Even though not relevant to this particular exercise, the sound of this setup compared to the Esoteric front end was definitely softer and fluffier, obvious enough to be detected a half minute into the first Sera Una Noche track. As already noted in the X-03 feature review, this player -- whether a function of its transport or DAC section I don't know -- is ferociously dynamic to clearly go beyond the Zanden separates in this regard. Comparing retimed vs. original data with the Opera piece as transport involved physical cable swaps. The Consonance lacks dual digital outputs that could have fed the Zanden DAC's multiple inputs, one looped through the Esoteric, the other going direct.


Thankfully, the differences were somewhat more pronounced than before. Same taste, just more of it. More Sam Tellig-style there. But $3,000 worth more thereness? That's the Hamlet question. We're well on the far side of diminishing returns here. In a truly dialed system, bona fide improvements -- rather than differences -- are harder and harder to come by. Chances are, truly dialed means low jitter already. Depending on how low, the G25U could equate to gilding the lily. With video sources of lower intrinsic jitter rejection, I'd imagine far more dramatic results, of the same nature as already described but so much more pronounced as to elicit the desired "Hot damn!" response that eluded me.


Conclusions - more than one!
As a mate to the X-03, the G25U is a last-resort option. I'd first spend $3,000 elsewhere to maximize the quantity of improvements before I'd spend that amount on the subtle though desirable effect the reclocker makes when you already run a source of the X-03's caliber. If you own a one-box machine, the G25U can't be used unless your player offers an uncommon digital input besides a digital output. Whether the expense of the Esoteric plus two digital cables will warrant the results in such a case I cannot predict. If you currently own digital separates but not an inferior transport -- i.e. a discarded CD player with a digital output or a cheap DVD player used solely as spinner -- the G25U may still be the diamond-encrusted fashion watch; expensive but no more accurate than the cheap Casio quartz where it concerns relevance in day-to-day living/listening, i.e. not theoretical superiority.


If you do use a cheap Pioneer DVD player into an affordable DAC like a Bel Canto or Birdland Audio, chances are that your system could benefit from $3,000 spent elsewhere more than on the G25U. While I don't dispute its effects, I simply didn't have a "bad-enough" front end on hand to demonstrate the kind of performance increase I'd call commensurate with the expense. In the end then, I'm not completely sold yet on the viability of this technology for the vast majority of audiophile customers. Alas if, as Gurvey says, video customers make up the majority of Mr. G's actual audience, I was clearly the wrong chap to hit up for this review. Hence keep my assessment in that context.
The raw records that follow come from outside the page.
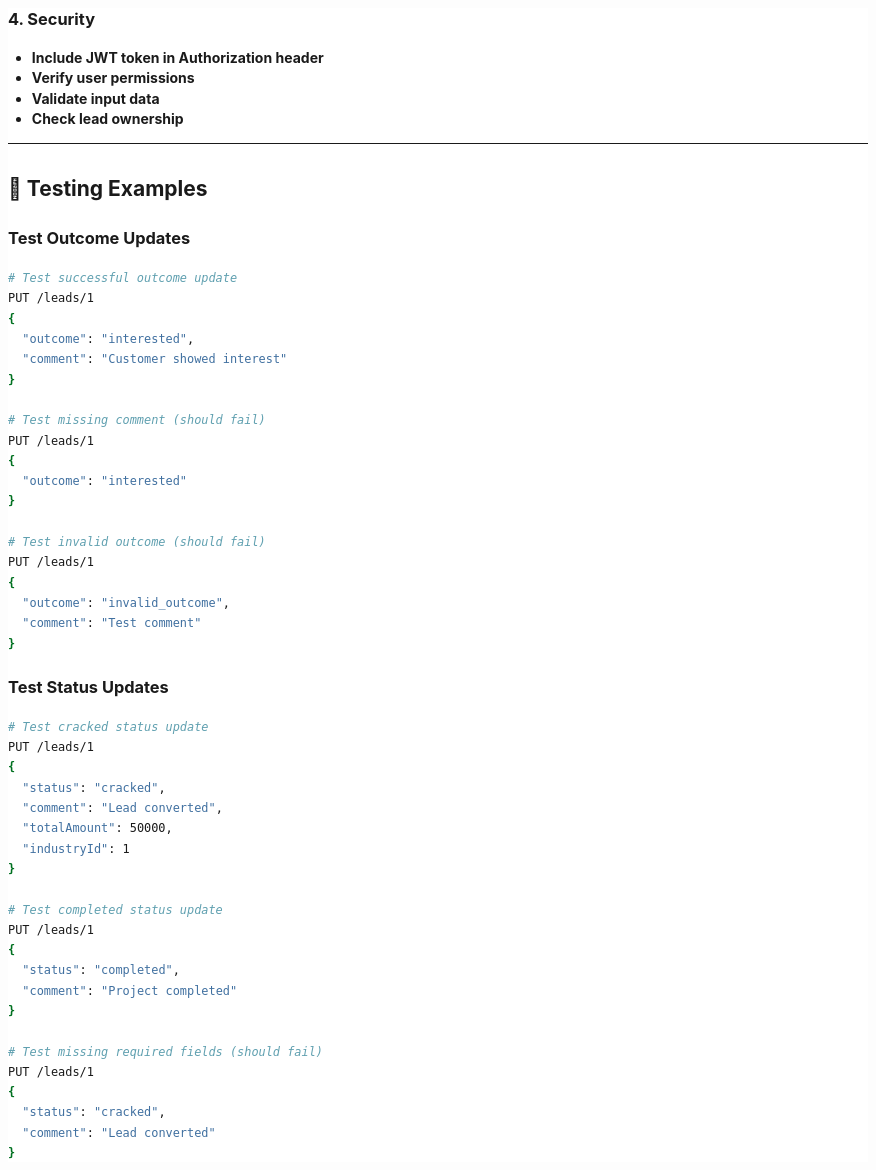 ### 4. Security
- **Include JWT token in Authorization header**
- **Verify user permissions**
- **Validate input data**
- **Check lead ownership**

---

## 🧪 Testing Examples

### Test Outcome Updates
```bash
# Test successful outcome update
PUT /leads/1
{
  "outcome": "interested",
  "comment": "Customer showed interest"
}

# Test missing comment (should fail)
PUT /leads/1
{
  "outcome": "interested"
}

# Test invalid outcome (should fail)
PUT /leads/1
{
  "outcome": "invalid_outcome",
  "comment": "Test comment"
}
```

### Test Status Updates
```bash
# Test cracked status update
PUT /leads/1
{
  "status": "cracked",
  "comment": "Lead converted",
  "totalAmount": 50000,
  "industryId": 1
}

# Test completed status update
PUT /leads/1
{
  "status": "completed",
  "comment": "Project completed"
}

# Test missing required fields (should fail)
PUT /leads/1
{
  "status": "cracked",
  "comment": "Lead converted"
}
```

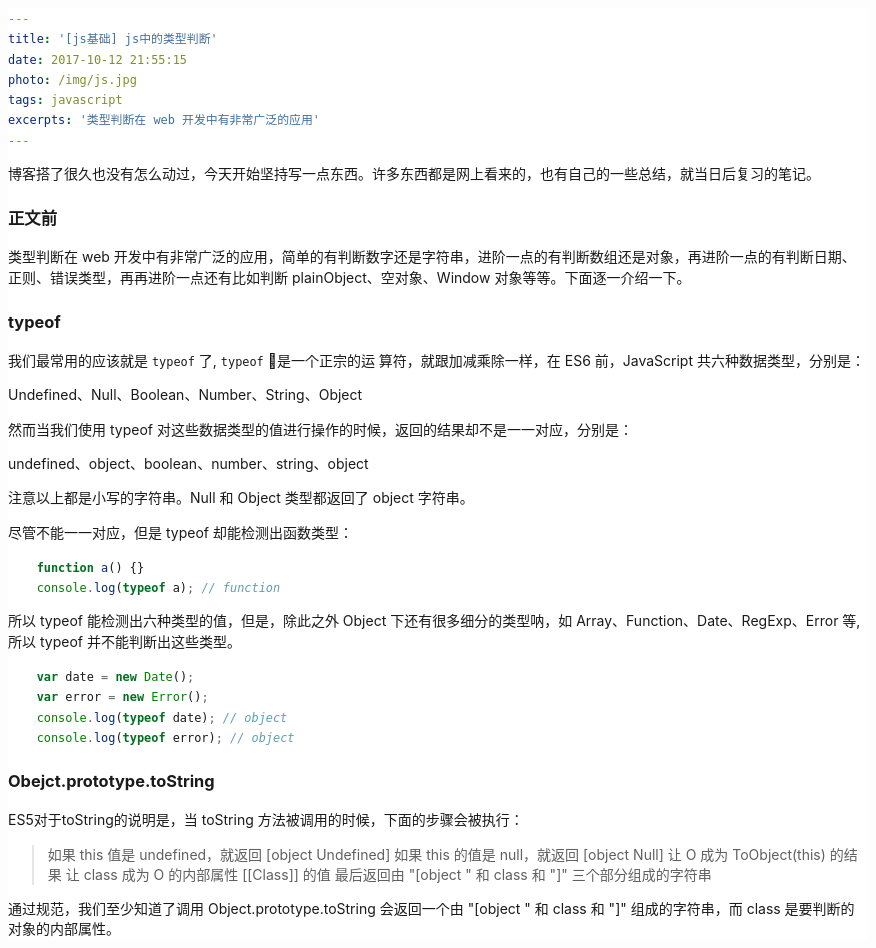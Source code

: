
 ```yaml
---
title: '[js基础] js中的类型判断'
date: 2017-10-12 21:55:15
photo: /img/js.jpg
tags: javascript
excerpts: '类型判断在 web 开发中有非常广泛的应用'
---
```

博客搭了很久也没有怎么动过，今天开始坚持写一点东西。许多东西都是网上看来的，也有自己的一些总结，就当日后复习的笔记。

### 正文前

类型判断在 web 开发中有非常广泛的应用，简单的有判断数字还是字符串，进阶一点的有判断数组还是对象，再进阶一点的有判断日期、正则、错误类型，再再进阶一点还有比如判断 plainObject、空对象、Window 对象等等。下面逐一介绍一下。

### typeof

我们最常用的应该就是 `typeof` 了, `typeof` 是一个正宗的运
算符，就跟加减乘除一样，在 ES6 前，JavaScript 共六种数据类型，分别是：

Undefined、Null、Boolean、Number、String、Object

然而当我们使用 typeof 对这些数据类型的值进行操作的时候，返回的结果却不是一一对应，分别是：

undefined、object、boolean、number、string、object

注意以上都是小写的字符串。Null 和 Object 类型都返回了 object 字符串。

尽管不能一一对应，但是 typeof 却能检测出函数类型：

```javascript
    function a() {}
    console.log(typeof a); // function
```

所以 typeof 能检测出六种类型的值，但是，除此之外 Object 下还有很多细分的类型呐，如 Array、Function、Date、RegExp、Error 等,所以 typeof 并不能判断出这些类型。

```javascript
    var date = new Date();
    var error = new Error();
    console.log(typeof date); // object
    console.log(typeof error); // object
```

### Obejct.prototype.toString

ES5对于toString的说明是，当 toString 方法被调用的时候，下面的步骤会被执行：

> 如果 this 值是 undefined，就返回 [object Undefined]
如果 this 的值是 null，就返回 [object Null]
让 O 成为 ToObject(this) 的结果
让 class 成为 O 的内部属性 [[Class]] 的值
最后返回由 "[object " 和 class 和 "]" 三个部分组成的字符串

通过规范，我们至少知道了调用 Object.prototype.toString 会返回一个由 "[object " 和 class 和 "]" 组成的字符串，而 class 是要判断的对象的内部属性。
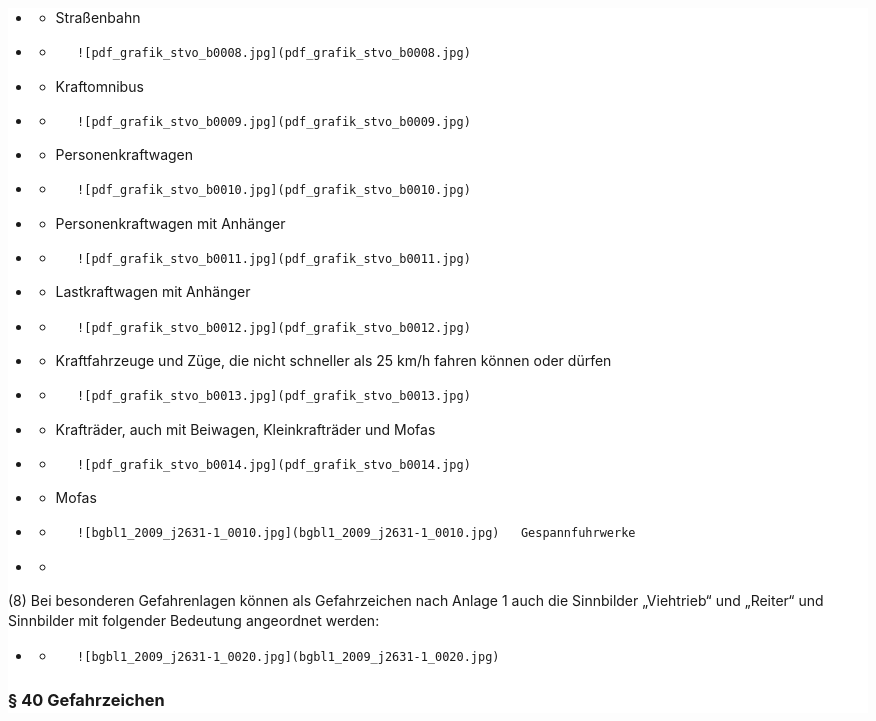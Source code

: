 *    *   Straßenbahn




*    *        ![pdf_grafik_stvo_b0008.jpg](pdf_grafik_stvo_b0008.jpg)

*    *   Kraftomnibus




*    *        ![pdf_grafik_stvo_b0009.jpg](pdf_grafik_stvo_b0009.jpg)

*    *   Personenkraftwagen




*    *        ![pdf_grafik_stvo_b0010.jpg](pdf_grafik_stvo_b0010.jpg)

*    *   Personenkraftwagen mit Anhänger




*    *        ![pdf_grafik_stvo_b0011.jpg](pdf_grafik_stvo_b0011.jpg)

*    *   Lastkraftwagen mit Anhänger




*    *        ![pdf_grafik_stvo_b0012.jpg](pdf_grafik_stvo_b0012.jpg)

*    *   Kraftfahrzeuge und Züge, die nicht schneller als 25 km/h
        fahren können oder dürfen




*    *        ![pdf_grafik_stvo_b0013.jpg](pdf_grafik_stvo_b0013.jpg)

*    *   Krafträder, auch mit Beiwagen, Kleinkrafträder und
        Mofas




*    *        ![pdf_grafik_stvo_b0014.jpg](pdf_grafik_stvo_b0014.jpg)

*    *   Mofas




*    *        ![bgbl1_2009_j2631-1_0010.jpg](bgbl1_2009_j2631-1_0010.jpg)   Gespannfuhrwerke


*    *



   (8) Bei besonderen Gefahrenlagen können als Gefahrzeichen nach Anlage
1 auch die Sinnbilder „Viehtrieb“ und „Reiter“ und Sinnbilder mit
folgender Bedeutung angeordnet werden:

*    *        ![bgbl1_2009_j2631-1_0020.jpg](bgbl1_2009_j2631-1_0020.jpg)




### § 40 Gefahrzeichen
There is a flip side to this, however. When I compare the $10,500 Esoteric X-03/G25U combo to the $43,000 Zanden Audio 2000p/5000s combo, I think that 7 out of 10 listeners would sonically favor the Esoteric presentation. Once you told them the price difference, all 10 might opt for the Esoteric. That's very significant. How many audiophiles play in these leagues to begin with is a different matter. If you do, the X-03/G25U combo gets my highest recommendation. It's the Zanden's equal and to some ears, might actually surpass it. Just don't think you need the G25U to enjoy the X-03. You'll get 97% of the way without it. While I suspect that my reverse endorsement for this mighty CD/SACD player wasn't exactly what Mark Gurvey had hoped to get out of this particular review, it's the underlying conclusion I took away from it. After all, if the razzle-dazzle technology implemented in the reclocker operates with such subtlety on the X-03, it means that the latter is scarily good on its very own terms.


When it comes to squeezing the last drop of performance out of your digital oranges -- imagine I'd said lemons instead -- the reclocker will be considered a luxurious, final but vital addition to your tool chest. After all, it operates in a domain that's otherwise inaccessible - digital retiming. The audible effects are similar to superior resonance control, albeit without the latter's possible tonal balance changes. However, reclocking data that's already very low in jitter by itself simply constitutes an example of how today's technology can nearly eclipse relevance when dealing with the perception mechanisms of ordinary humans. Think Olympic games. Some winners can only be determined with slow-motion replays and highly sophisticated clocks linked to auto-triggered cameras. To the naked human eye, two guys crossed the finish line at exactly the same time.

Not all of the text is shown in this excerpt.